A government spokeswoman said there were multiple reasons last year's targets were not met.
"COVID-19 was the single largest and had a significant impact on the delivery of capital projects," she said.
"Other factors included wet weather, extreme weather events (eg bushfires, hailstorms), defect periods for projects resulting in financial completion of a project lagging physical completion by 3-12 months, and in a small number of cases ongoing planning approval processes delaying commencement."
She said the government prioritised smaller projects that were ready to progress quickly in order to protect jobs during the pandemic.
"Access to skilled workforce and certain construction materials has been a problem faced not just in the ACT but around Australia, and this will continue to impact on the ability to progress quickly with major infrastructure projects," she said.
"Noting these trends, the government will look to adjust some financial aspects of capital works program between the forward years in the next annual Budget round."
Opposition leader Elizabeth Lee said Mr Barr had not been up front about the public before polling day last year.
"Since the election, the chief minister has continually raised concerns about his government's ability to deliver the infrastructure projects it promised Canberrans," she said.
"The government's latest underspend on infrastructure is just another example of its broken promises."

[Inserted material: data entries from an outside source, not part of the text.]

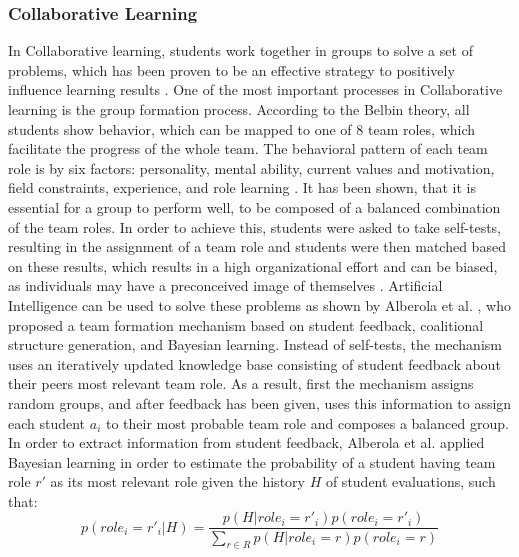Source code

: \documentclass{Academic}
\begin{document}
    \subsubsection{Collaborative Learning}
    In Collaborative learning, students work together in groups to solve a set of problems, which has been proven to be an effective strategy to positively influence learning results \cite{holmes_artificial_2023}. One of the most important processes in Collaborative learning is the group formation process. According to the Belbin theory, all students show behavior, which can be mapped to one of 8 team roles, which facilitate the progress of the whole team. The behavioral pattern of each team role is by six factors: personality, mental ability, current values and motivation, field constraints, experience, and role learning \cite{alberola_artificial_2016}. It has been shown, that it is essential for a group to perform well, to be composed of a balanced combination of the team roles. In order to achieve this, students were asked to take self-tests, resulting in the assignment of a team role and students were then matched based on these results, which results in a high organizational effort and can be biased, as individuals may have a preconceived image of themselves \cite{alberola_artificial_2016}. Artificial Intelligence can be used to solve these problems as shown by Alberola et al. \cite{alberola_artificial_2016}, who proposed a team formation mechanism based on student feedback, coalitional structure generation, and Bayesian learning. Instead of self-tests, the mechanism uses an iteratively updated knowledge base consisting of student feedback about their peers most relevant team role. As a result, first the mechanism assigns random groups, and after feedback has been given, uses this information to assign each student $a_i$ to their most probable team role and composes a balanced group. In order to extract information from student feedback, Alberola et al. \cite{alberola_artificial_2016} applied Bayesian learning in order to estimate the probability of a student having team role $r'$ as its most relevant role given the history $H$ of student evaluations, such that:
    \begin{equation}
        p(role_i = r'_i|H) = \frac{p(H|role_i = r'_i)p(role_i=r'_i)}{\sum_{r \in R} p(H|role_i = r)p(role_i=r)}
    \end{equation}
\end{document}
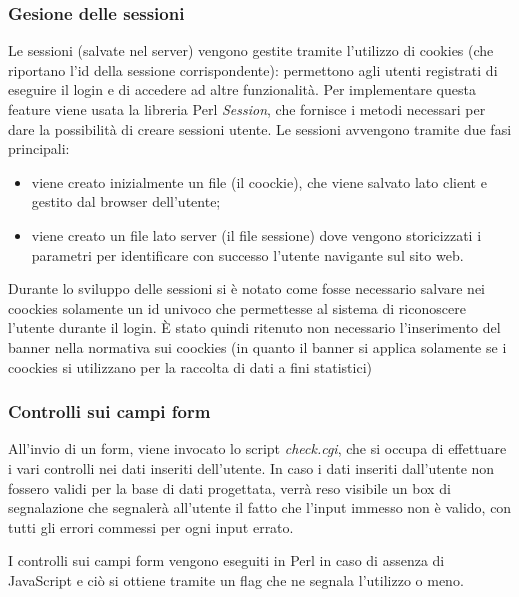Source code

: \subsubsection{Gesione delle sessioni}
Le sessioni (salvate nel server) vengono gestite tramite l'utilizzo di cookies (che riportano l'id della sessione corrispondente): permettono agli utenti registrati di eseguire il login e di accedere ad altre funzionalit\`a.
Per implementare questa feature viene usata la libreria Perl \textit{Session}, che fornisce i metodi necessari per dare la possibilit\`a di creare sessioni utente. Le sessioni avvengono tramite due fasi principali:
\begin{itemize}

    \item viene creato inizialmente un file (il coockie), che viene salvato lato client e gestito dal browser dell'utente;
    \item viene creato un file lato server (il file sessione) dove vengono storicizzati i parametri per identificare con successo l'utente navigante sul sito web.

\end{itemize}

Durante lo sviluppo delle sessioni si \`e notato come fosse necessario salvare nei coockies solamente un id univoco che permettesse al sistema di riconoscere l'utente durante il login. \`E stato quindi ritenuto non necessario l'inserimento del banner nella normativa sui coockies (in quanto il banner si applica solamente se i coockies si utilizzano per la raccolta di dati a fini statistici)

\subsubsection{Controlli sui campi form}
All'invio di un form, viene invocato lo script \textit{check.cgi}, che si occupa di effettuare i vari controlli nei dati inseriti dell'utente. In caso i dati inseriti dall'utente non fossero validi per la base di dati progettata, verr\`a reso visibile un box di segnalazione che segnaler\`a all'utente il fatto che  l'input immesso non \`e valido, con tutti gli errori commessi per ogni input errato.

I controlli sui campi form vengono eseguiti in Perl in caso di assenza di JavaScript e ci\`o si ottiene tramite un flag che ne segnala l'utilizzo o meno.
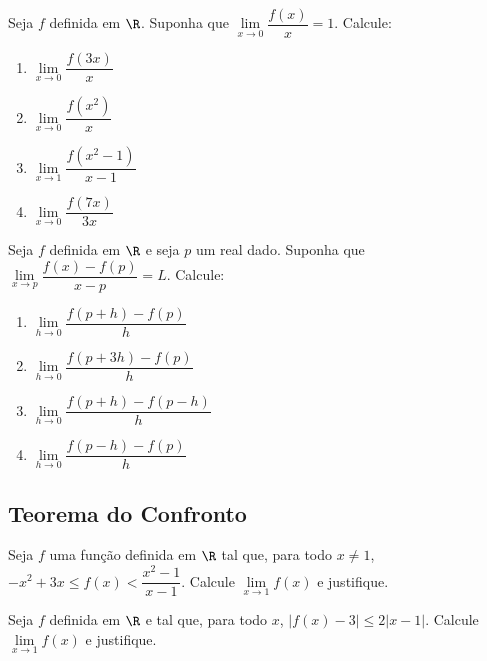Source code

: \begin{exercicio}[2]
Seja $f$ definida em $\R$. Suponha que $\lim\limits_{x \to 0} \dfrac{f(x)}{x} = 1$. Calcule:
\begin{enumerate}[label=\alph*)]
    \item $\lim\limits_{x \to 0} \dfrac{f(3x)}{x}$
    \item $\lim\limits_{x \to 0} \dfrac{f(x^2)}{x}$
    \item $\lim\limits_{x \to 1} \dfrac{f(x^2 - 1)}{x - 1}$
    \item $\lim\limits_{x \to 0} \dfrac{f(7x)}{3x}$
\end{enumerate}
\end{exercicio}

\begin{exercicio}[3]
Seja $f$ definida em $\R$ e seja $p$ um real dado. Suponha que $\lim\limits_{x \to p} \dfrac{f(x) - f(p)}{x - p} = L$. Calcule:
\begin{enumerate}[label=\alph*)]
    \item $\lim\limits_{h \to 0} \dfrac{f(p + h) - f(p)}{h}$
    \item $\lim\limits_{h \to 0} \dfrac{f(p + 3h) - f(p)}{h}$
    \item $\lim\limits_{h \to 0} \dfrac{f(p + h) - f(p - h)}{h}$
    \item $\lim\limits_{h \to 0} \dfrac{f(p - h) - f(p)}{h}$
\end{enumerate}
\end{exercicio}

\clearpage

\subsection{Teorema do Confronto}

\begin{exercicio}[1]
Seja $f$ uma função definida em $\R$ tal que, para todo $x \neq 1$, $-x^2 + 3x \le f(x) < \dfrac{x^2 - 1}{x - 1}$. Calcule $\lim\limits_{x \to 1} f(x)$ e justifique.
\end{exercicio}

\begin{exercicio}[2]
Seja $f$ definida em $\R$ e tal que, para todo $x$, $|f(x) - 3| \le 2|x - 1|$. Calcule $\lim\limits_{x \to 1} f(x)$ e justifique.
\end{exercicio}

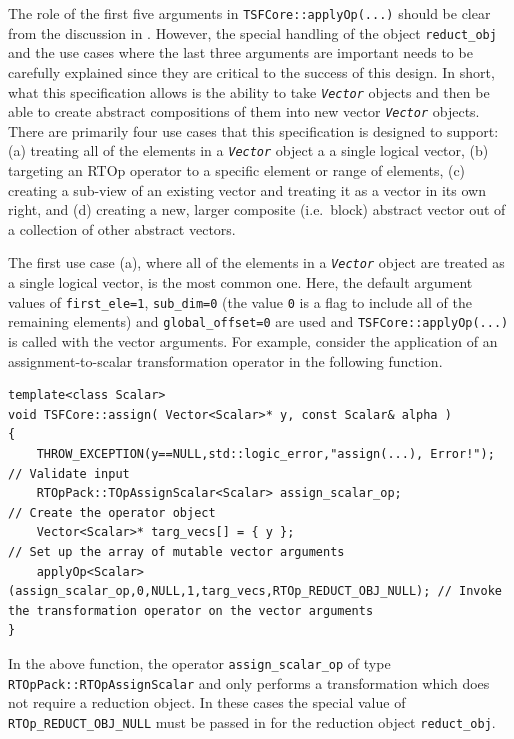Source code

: \documentclass[10pt,fleqn]{article}
\begin{document}
The role of the first five arguments in \texttt{TSFCore::applyOp(...)}
should be clear from the discussion in \cite{ref:rtop_toms}.  However,
the special handling of the object \texttt{reduct\_obj} and the use
cases where the last three arguments are important needs to be
carefully explained since they are critical to the success of this
design.  In short, what this specification allows is the ability to
take \texttt{\textit{Vector}} objects and then be able to create
abstract compositions of them into new vector \texttt{\textit{Vector}}
objects.  There are primarily four use cases
\cite{ref:booch_et_al_1999} that this specification is designed to
support: (a) treating all of the elements in a
\texttt{\textit{Vector}} object a a single logical vector, (b)
targeting an RTOp operator to a specific element or range of elements,
(c) creating a sub-view of an existing vector and treating it as a
vector in its own right, and (d) creating a new, larger composite
(i.e.~block) abstract vector out of a collection of other abstract
vectors.

The first use case (a), where all of the elements in a
\texttt{\textit{Vector}} object are treated as a single logical
vector, is the most common one.  Here, the default argument values of
\texttt{first\_ele=1}, \texttt{sub\_dim=0} (the value \texttt{0} is a
flag to include all of the remaining elements) and
\texttt{global\_offset=0} are used and \texttt{TSFCore::applyOp(...)} is
called with the vector arguments.  For example, consider the
application of an assignment-to-scalar transformation operator
in the following function.

{\scriptsize\begin{verbatim}
template<class Scalar>
void TSFCore::assign( Vector<Scalar>* y, const Scalar& alpha )
{
    THROW_EXCEPTION(y==NULL,std::logic_error,"assign(...), Error!");           // Validate input
    RTOpPack::TOpAssignScalar<Scalar> assign_scalar_op;                        // Create the operator object
    Vector<Scalar>* targ_vecs[] = { y };                                       // Set up the array of mutable vector arguments
    applyOp<Scalar>(assign_scalar_op,0,NULL,1,targ_vecs,RTOp_REDUCT_OBJ_NULL); // Invoke the transformation operator on the vector arguments
}
\end{verbatim}}

In the above function, the operator \texttt{assign\_scalar\_op} of type
\texttt{RTOpPack::RTOpAssignScalar} and only
performs a transformation which does not require a reduction object.
In these cases the special value of \texttt{RTOp\_REDUCT\_OBJ\_NULL}
must be passed in for the reduction object \texttt{reduct\_obj}.
\end{document}
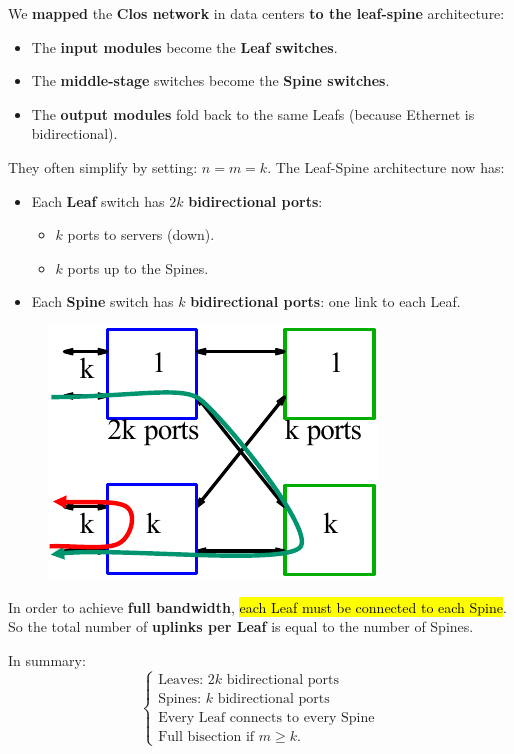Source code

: We \textbf{mapped} the \textbf{Clos network} in data centers \textbf{to the leaf-spine} architecture:
\begin{itemize}
    \item The \textbf{input modules} become the \textbf{Leaf switches}.
    \item The \textbf{middle-stage} switches become the \textbf{Spine switches}.
    \item The \textbf{output modules} fold back to the same Leafs (because Ethernet is bidirectional).
\end{itemize}
They often simplify by setting: $n = m = k$. The Leaf-Spine architecture now has:
\begin{itemize}
    \item Each \textbf{Leaf} switch has $2k$ \textbf{bidirectional ports}:
    \begin{itemize}
        \item $k$ ports to servers (down).
        \item $k$ ports up to the Spines.
    \end{itemize}
    \item Each \textbf{Spine} switch has $k$ \textbf{bidirectional ports}: one link to each Leaf.
\end{itemize}
\begin{figure}[!htp]
    \centering
    \includegraphics[width=.28\textwidth]{img/networking-5.pdf}
\end{figure}
In order to achieve \textbf{full bandwidth}, \hl{each Leaf must be connected to each Spine}. So the total number of \textbf{uplinks per Leaf} is equal to the number of Spines.

\highspace
In summary:
\begin{equation*}
    \begin{cases}
        \text{Leaves: $2k$ bidirectional ports} \\
        \text{Spines: $k$ bidirectional ports} \\
        \text{Every Leaf connects to every Spine} \\
        \text{Full bisection if $m \ge k$.}
    \end{cases}
\end{equation*}

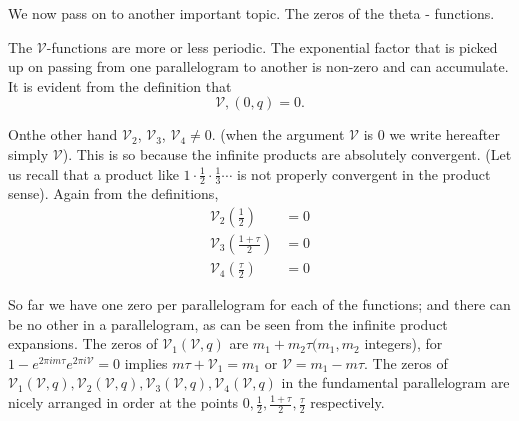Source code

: We now pass on to another important topic. The zeros of the
theta - functions.

The $\mathscr{V}$-functions are more or less periodic. The exponential
factor that is picked up on passing from one parallelogram to another
is non-zero and can accumulate. It is evident from the definition that 
$$
\mathscr{V}, (0, q)=0.
$$

On\pageoriginale the other hand $\mathscr{V}_2$, $\mathscr{V}_3$, $\mathscr{V}_4\neq
0$. (when the argument $\mathscr{V}$ is 0 we write hereafter simply
$\mathscr{V}$). This is so because the infinite products are
absolutely convergent. (Let us recall that a product like $1 \cdot
\frac{1}{2} \cdot \frac{1}{3} \cdots$ is not properly convergent in
the product sense). Again from the definitions,
\begin{align*}
  \mathscr{V}_2 \left(\frac{1}{2}\right) & =0\\
  \mathscr{V}_3 \left(\frac{1+\tau}{2}\right) & =0\\  
  \mathscr{V}_4 \left(\frac{\tau}{2}\right) & =0
\end{align*}

So far we have one zero per parallelogram for each of the functions;
and there can be no other in a parallelogram, as can be seen from the
infinite product expansions. The zeros of $\mathscr{V}_1 (\mathscr{V},
q)$ are $m_1 + m_2 \tau (m_1, m_2$ integers), for $1- e^{2 \pi i m
  \tau}e^{2 \pi i \mathscr{V}}=0$ implies $m \tau + \mathscr{V}_1 =
m_1$ or $\mathscr{V}= m_1 - m \tau$. The zeros of $\mathscr{V}_1
(\mathscr{V}, q), \mathscr{V}_2(\mathscr{V}, q),
\mathscr{V}_3(\mathscr{V}, q), \mathscr{V}_4 (\mathscr{V}, q)$ in the
fundamental parallelogram are nicely arranged in order at the points
$0, \frac{1}{2}, \frac{1+\tau}{2}, \frac{\tau}{2}$ respectively.  

\begin{figure}[H]
\end{figure}


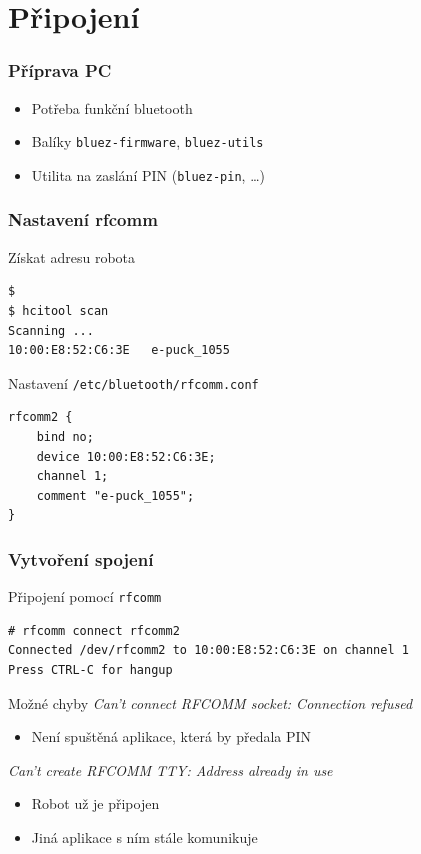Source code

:\documentclass{beamer}
\begin{document}
\section{Připojení}

\begin{frame}
    \frametitle{Příprava PC}
    \begin{itemize}
        \item Potřeba funkční bluetooth
        \item Balíky {\tt bluez-firmware}, {\tt bluez-utils}
        \item Utilita na zaslání PIN ({\tt bluez-pin}, \ldots)
    \end{itemize}
\end{frame}

\begin{frame}[fragile]
    \frametitle{Nastavení rfcomm}
    \begin{block}{Získat adresu robota}
    \begin{verbatim}
$
$ hcitool scan
Scanning ...
10:00:E8:52:C6:3E	e-puck_1055
    \end{verbatim}
    \end{block}

    \begin{block}{Nastavení {\tt /etc/bluetooth/rfcomm.conf}}
    \begin{verbatim}
rfcomm2 {
    bind no;
    device 10:00:E8:52:C6:3E;
    channel 1;
    comment "e-puck_1055";
}
    \end{verbatim}
    \end{block}
\end{frame}

\begin{frame}[fragile]
    \frametitle{Vytvoření spojení}

    \begin{block}{Připojení pomocí {\tt rfcomm}}
    \begin{verbatim}
# rfcomm connect rfcomm2
Connected /dev/rfcomm2 to 10:00:E8:52:C6:3E on channel 1
Press CTRL-C for hangup
    \end{verbatim}
    \end{block}

    \begin{alertblock}{Možné chyby}
        {\em Can’t connect RFCOMM socket: Connection refused}
        \begin{itemize}
            \item Není spuštěná aplikace, která by předala PIN
        \end{itemize}
        {\em Can’t create RFCOMM TTY: Address already in use}
        \begin{itemize}
            \item Robot už je připojen
            \item Jiná aplikace s ním stále komunikuje
        \end{itemize}
    \end{alertblock}
\end{frame}
\end{document}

She said Mr Barr "must come clean" about which projects and election promises would be delayed or not delivered.
"If this is what we are seeing from the Labor-Greens government just five months after an election, every Canberran has the right to be seriously concerned about what this means for our city over the next three-and-a-half years," Ms Lee said.
Master Builders ACT chief executive Michael Hopkins welcomed the government's increased allocation of funds to infrastructure projects.
"The feedback from our members is that the opportunity to tender with the ACT government is certainly increasing," he said.
"Lots of the local projects the government have been tendering have been awarded to local contractors."
But Mr Hopkins said there was plenty of capacity to scale up work in the local industry.
"In 2018 there was a spike in the level of infrastructure that was delivered," he said.
"There's no reason we can't deliver to the levels of 2018 going forward. Over the medium term and longer terms we should be investing in skills and education so we're creating more local capacity."